Study confirms ancient cave art in southern Spain was created by Neanderthals

Neanderthals, long perceived to have been unsophisticated and brutish, really did paint stalagmites in a Spanish cave more than 60,000 years ago, according to a study published on Monday.

Study confirms ancient cave art in southern Spain was created by Neanderthals
Photo: Joao Zilhao/ICREA/AFP

The issue had roiled the paleoarchaeology community ever since the publication of a 2018 paper attributing red ocher pigment found on the stalagmitic dome of Cueva de Ardales (Malaga province) to our extinct “cousin” species.

The dating suggested the art was at least 64,800 years old, made at a time when modern humans did not inhabit the continent.

But the finding was contentious, and “a scientific article said that perhaps these pigments were a natural thing,” a result of iron oxide flow, Francesco d’Errico, co-author of a new paper in the journal PNAS told AFP.

A new analysis revealed the composition and placement of the pigments were not consistent with natural processes — instead, the pigments were applied through splattering and blowing.

(Photo by JORGE GUERRERO / AFP)

What’s more, their texture did not match natural samples taken from the caves, suggesting the pigments came from an external source.

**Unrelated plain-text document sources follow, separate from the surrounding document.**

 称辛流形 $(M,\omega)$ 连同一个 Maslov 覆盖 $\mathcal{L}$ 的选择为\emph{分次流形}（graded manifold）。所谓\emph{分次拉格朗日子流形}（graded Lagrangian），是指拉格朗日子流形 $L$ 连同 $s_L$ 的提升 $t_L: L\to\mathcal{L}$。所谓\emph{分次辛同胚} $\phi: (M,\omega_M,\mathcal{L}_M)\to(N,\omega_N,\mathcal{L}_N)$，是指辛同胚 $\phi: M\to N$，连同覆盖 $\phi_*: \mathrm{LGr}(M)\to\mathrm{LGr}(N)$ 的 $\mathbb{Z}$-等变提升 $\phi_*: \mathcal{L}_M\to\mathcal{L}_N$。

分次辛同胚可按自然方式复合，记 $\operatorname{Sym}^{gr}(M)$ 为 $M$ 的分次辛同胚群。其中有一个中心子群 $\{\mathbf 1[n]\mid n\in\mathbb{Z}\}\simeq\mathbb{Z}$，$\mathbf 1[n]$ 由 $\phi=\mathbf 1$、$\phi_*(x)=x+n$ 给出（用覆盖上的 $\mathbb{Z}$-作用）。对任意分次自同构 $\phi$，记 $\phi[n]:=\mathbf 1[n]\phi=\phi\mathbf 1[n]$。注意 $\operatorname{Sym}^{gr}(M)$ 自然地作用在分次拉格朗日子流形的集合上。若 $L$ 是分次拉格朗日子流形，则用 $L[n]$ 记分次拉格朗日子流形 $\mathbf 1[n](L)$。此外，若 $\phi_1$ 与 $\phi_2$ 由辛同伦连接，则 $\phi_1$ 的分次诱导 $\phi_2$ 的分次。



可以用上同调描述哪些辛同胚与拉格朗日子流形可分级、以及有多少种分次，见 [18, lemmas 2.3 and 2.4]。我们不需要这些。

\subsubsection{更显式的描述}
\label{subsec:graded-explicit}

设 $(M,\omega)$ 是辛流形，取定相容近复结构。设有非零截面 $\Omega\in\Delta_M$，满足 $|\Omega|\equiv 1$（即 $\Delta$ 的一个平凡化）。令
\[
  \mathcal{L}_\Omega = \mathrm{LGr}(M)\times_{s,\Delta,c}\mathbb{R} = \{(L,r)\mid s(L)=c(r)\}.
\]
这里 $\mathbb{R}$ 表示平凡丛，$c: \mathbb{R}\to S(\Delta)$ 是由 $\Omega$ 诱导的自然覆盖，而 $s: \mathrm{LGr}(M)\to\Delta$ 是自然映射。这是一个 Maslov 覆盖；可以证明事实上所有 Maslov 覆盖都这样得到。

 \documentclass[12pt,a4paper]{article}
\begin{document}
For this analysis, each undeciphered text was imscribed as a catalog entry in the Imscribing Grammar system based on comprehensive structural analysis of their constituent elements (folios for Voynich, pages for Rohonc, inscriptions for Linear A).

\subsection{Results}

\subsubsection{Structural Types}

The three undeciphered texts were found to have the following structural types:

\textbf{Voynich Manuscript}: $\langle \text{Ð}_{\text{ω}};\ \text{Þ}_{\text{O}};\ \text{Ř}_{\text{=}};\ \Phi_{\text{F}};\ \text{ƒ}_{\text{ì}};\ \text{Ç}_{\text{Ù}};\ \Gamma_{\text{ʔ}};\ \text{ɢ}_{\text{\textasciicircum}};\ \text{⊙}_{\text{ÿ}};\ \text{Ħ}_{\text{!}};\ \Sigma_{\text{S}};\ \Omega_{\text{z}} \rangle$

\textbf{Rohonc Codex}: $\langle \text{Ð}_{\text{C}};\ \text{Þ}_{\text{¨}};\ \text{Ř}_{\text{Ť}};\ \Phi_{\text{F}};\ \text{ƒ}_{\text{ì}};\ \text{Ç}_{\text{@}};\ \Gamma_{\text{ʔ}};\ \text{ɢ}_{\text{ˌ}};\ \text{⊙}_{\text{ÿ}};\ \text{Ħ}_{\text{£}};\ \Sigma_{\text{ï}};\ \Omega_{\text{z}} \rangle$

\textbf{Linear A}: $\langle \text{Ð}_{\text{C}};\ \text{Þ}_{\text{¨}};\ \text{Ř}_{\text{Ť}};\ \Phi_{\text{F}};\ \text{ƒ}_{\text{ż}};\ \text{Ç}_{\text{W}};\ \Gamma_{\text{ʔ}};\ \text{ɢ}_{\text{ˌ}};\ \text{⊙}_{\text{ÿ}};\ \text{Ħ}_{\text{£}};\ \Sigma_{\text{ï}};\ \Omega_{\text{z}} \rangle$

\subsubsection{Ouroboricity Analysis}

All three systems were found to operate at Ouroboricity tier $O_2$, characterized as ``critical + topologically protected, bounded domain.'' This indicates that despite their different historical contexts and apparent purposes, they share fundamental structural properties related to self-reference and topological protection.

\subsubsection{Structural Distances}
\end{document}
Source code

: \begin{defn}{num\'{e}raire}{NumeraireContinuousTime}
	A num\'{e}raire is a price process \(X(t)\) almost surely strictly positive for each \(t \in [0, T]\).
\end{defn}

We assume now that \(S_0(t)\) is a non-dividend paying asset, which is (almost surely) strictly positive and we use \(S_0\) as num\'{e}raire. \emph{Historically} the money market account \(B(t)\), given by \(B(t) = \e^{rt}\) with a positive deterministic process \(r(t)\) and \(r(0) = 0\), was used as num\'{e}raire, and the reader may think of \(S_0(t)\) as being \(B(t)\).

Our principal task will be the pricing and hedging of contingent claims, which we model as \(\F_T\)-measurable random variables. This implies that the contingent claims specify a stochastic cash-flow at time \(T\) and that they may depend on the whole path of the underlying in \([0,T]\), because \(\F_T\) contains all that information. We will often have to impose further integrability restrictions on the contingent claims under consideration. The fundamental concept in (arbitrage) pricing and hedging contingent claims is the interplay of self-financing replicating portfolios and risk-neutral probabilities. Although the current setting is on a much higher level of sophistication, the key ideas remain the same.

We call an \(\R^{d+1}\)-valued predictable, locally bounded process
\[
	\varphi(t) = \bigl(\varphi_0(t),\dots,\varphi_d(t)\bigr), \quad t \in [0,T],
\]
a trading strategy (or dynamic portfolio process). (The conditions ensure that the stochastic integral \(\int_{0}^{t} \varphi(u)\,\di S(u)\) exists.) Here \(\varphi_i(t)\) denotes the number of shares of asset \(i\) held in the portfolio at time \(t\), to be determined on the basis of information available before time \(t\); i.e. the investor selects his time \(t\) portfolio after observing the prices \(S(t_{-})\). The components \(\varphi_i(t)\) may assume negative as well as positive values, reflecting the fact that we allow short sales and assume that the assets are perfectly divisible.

More detailed dating showed that the pigments were applied at different points in time, separated by more than ten thousand years.This “supports the hypothesis that the Neanderthals came on several occasions, over several thousand years, to mark the cave with pigments,” said d’Errico, of the University of Bordeaux.

It is difficult to compare the Neanderthal “art” to wall paintings made by prehistoric modern humans, such as those found in the Chauvet-Pont d’Arc cave of France, more 30,000 years old.

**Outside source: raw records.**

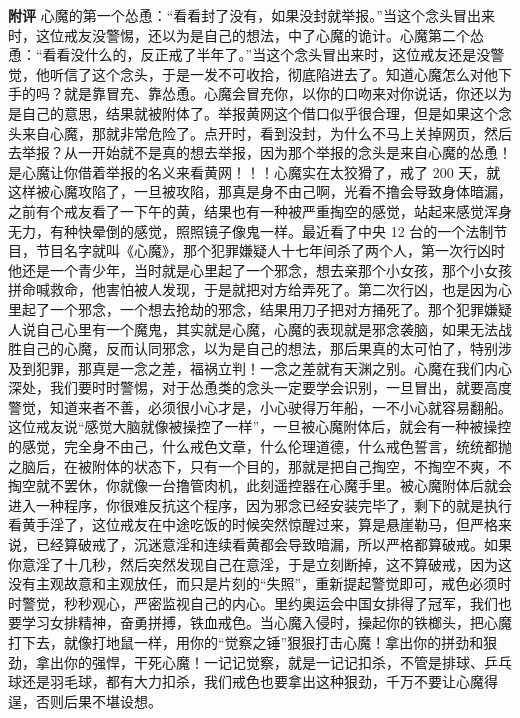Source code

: \begin{case}
    \textbf{附评} 心魔的第一个怂恿：“看看封了没有，如果没封就举报。”当这个念头冒出来时，这位戒友没警惕，还以为是自己的想法，中了心魔的诡计。心魔第二个怂恿：“看看没什么的，反正戒了半年了。”当这个念头冒出来时，这位戒友还是没警觉，他听信了这个念头，于是一发不可收拾，彻底陷进去了。知道心魔怎么对他下手的吗？就是靠冒充、靠怂恿。心魔会冒充你，以你的口吻来对你说话，你还以为是自己的意思，结果就被附体了。举报黄网这个借口似乎很合理，但是如果这个念头来自心魔，那就非常危险了。点开时，看到没封，为什么不马上关掉网页，然后去举报？从一开始就不是真的想去举报，因为那个举报的念头是来自心魔的怂恿！是心魔让你借着举报的名义来看黄网！！！心魔实在太狡猾了，戒了 200 天，就这样被心魔攻陷了，一旦被攻陷，那真是身不由己啊，光看不撸会导致身体暗漏，之前有个戒友看了一下午的黄，结果也有一种被严重掏空的感觉，站起来感觉浑身无力，有种快晕倒的感觉，照照镜子像鬼一样。最近看了中央 12 台的一个法制节目，节目名字就叫《心魔》，那个犯罪嫌疑人十七年间杀了两个人，第一次行凶时他还是一个青少年，当时就是心里起了一个邪念，想去亲那个小女孩，那个小女孩拼命喊救命，他害怕被人发现，于是就把对方给弄死了。第二次行凶，也是因为心里起了一个邪念，一个想去抢劫的邪念，结果用刀子把对方捅死了。那个犯罪嫌疑人说自己心里有一个魔鬼，其实就是心魔，心魔的表现就是邪念袭脑，如果无法战胜自己的心魔，反而认同邪念，以为是自己的想法，那后果真的太可怕了，特别涉及到犯罪，那真是一念之差，福祸立判！一念之差就有天渊之别。心魔在我们内心深处，我们要时时警惕，对于怂恿类的念头一定要学会识别，一旦冒出，就要高度警觉，知道来者不善，必须很小心才是，小心驶得万年船，一不小心就容易翻船。这位戒友说“感觉大脑就像被操控了一样”，一旦被心魔附体后，就会有一种被操控的感觉，完全身不由己，什么戒色文章，什么伦理道德，什么戒色誓言，统统都抛之脑后，在被附体的状态下，只有一个目的，那就是把自己掏空，不掏空不爽，不掏空就不罢休，你就像一台撸管肉机，此刻遥控器在心魔手里。被心魔附体后就会进入一种程序，你很难反抗这个程序，因为邪念已经安装完毕了，剩下的就是执行看黄手淫了，这位戒友在中途吃饭的时候突然惊醒过来，算是悬崖勒马，但严格来说，已经算破戒了，沉迷意淫和连续看黄都会导致暗漏，所以严格都算破戒。如果你意淫了十几秒，然后突然发现自己在意淫，于是立刻断掉，这不算破戒，因为这没有主观故意和主观放任，而只是片刻的“失照”，重新提起警觉即可，戒色必须时时警觉，秒秒观心，严密监视自己的内心。里约奥运会中国女排得了冠军，我们也要学习女排精神，奋勇拼搏，铁血戒色。当心魔入侵时，操起你的铁榔头，把心魔打下去，就像打地鼠一样，用你的“觉察之锤”狠狠打击心魔！拿出你的拼劲和狠劲，拿出你的强悍，干死心魔！一记记觉察，就是一记记扣杀，不管是排球、乒乓球还是羽毛球，都有大力扣杀，我们戒色也要拿出这种狠劲，千万不要让心魔得逞，否则后果不堪设想。
\end{case}

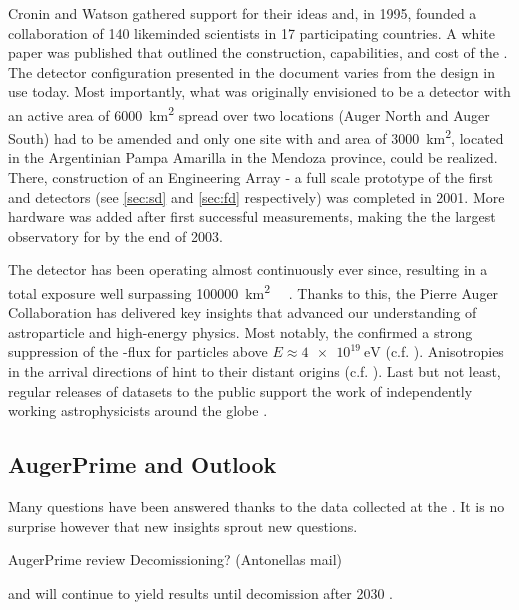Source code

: Cronin and Watson gathered support for their ideas and, in 1995, founded a 
collaboration of 140 likeminded scientists in 17 participating countries. A 
white paper was published that outlined the construction, capabilities, and 
cost of the \PAO \cite{theaugercollaborationPierreAugerObservatory}. The 
detector configuration presented in the document varies from the design in use 
today. Most importantly, what was originally envisioned to be a detector with an
active area of \SI{6000}{\km\squared} spread over two locations (Auger North and
Auger South) had to be amended and only one site with and area of 
\SI{3000}{\km\squared}, located in the Argentinian Pampa Amarilla in the Mendoza
province, could be realized. There, construction of an Engineering Array - a 
full scale prototype of the first \SD and \FD detectors (see \cref{sec:sd} and 
\cref{sec:fd} respectively) was completed in 2001. More hardware was added after
first successful measurements, making the \PAO the largest observatory for \CRs 
by the end of 2003.

The detector has been operating almost continuously ever since, resulting in a 
total exposure well surpassing \SI{100000}{\km\squared\sr\year} 
\cite{aabPierreAugerObservatory2020}. Thanks to this, the Pierre Auger 
Collaboration has delivered key insights that advanced our understanding of 
astroparticle and high-energy physics. Most notably, the \PAO confirmed a 
strong suppression of the \CR-flux for particles above 
$E\approx\SI{4e19}{\eV}$ \cite{yamamotoUHECRSpectrumMeasured2007} (c.f. 
). Anisotropies in the arrival directions of \UHECRs 
hint to their distant origins
\cite{thepierreaugercollaborationObservationLargescaleAnisotropy2017} (c.f. 
). Last but not least, regular releases of datasets to
the public support the work of independently working astrophysicists around the 
globe \cite{pierreaugercollaborationPierreAugerObservatory2025}.

\subsection{AugerPrime and Outlook}
\label{ssec:augerprime-and-outlook}

Many questions have been answered thanks to the data collected at the \PAO. It
is no surprise however that new insights sprout new questions. 

AugerPrime review
Decomissioning? (Antonellas mail)


\cite{abraham_properties_2004} and will continue to yield results until 
decomission after 2030 \cite{castellina_outcome_2023}.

But the new finding adds to increasing evidence that Neanderthals, whose lineage went extinct around 40,000 years ago, were not the boorish relatives of Homo sapiens they were long portrayed to be.

The cave-paintings found in three caves in Spain, one of them in Ardales, are throught to have been created between 43,000 and 65,000 years ago, 20,000 years before modern humans arrived in Europe. (Photo by JORGE GUERRERO / AFP)

The team wrote that the pigments are not “art” in the narrow sense of the word “but rather the result of graphic behaviors intent on perpetuating the symbolic significance of a space.”

The cave formations “played a fundamental role in the symbolic systems of some Neanderthal communities,” though what those symbols meant remains a mystery for now.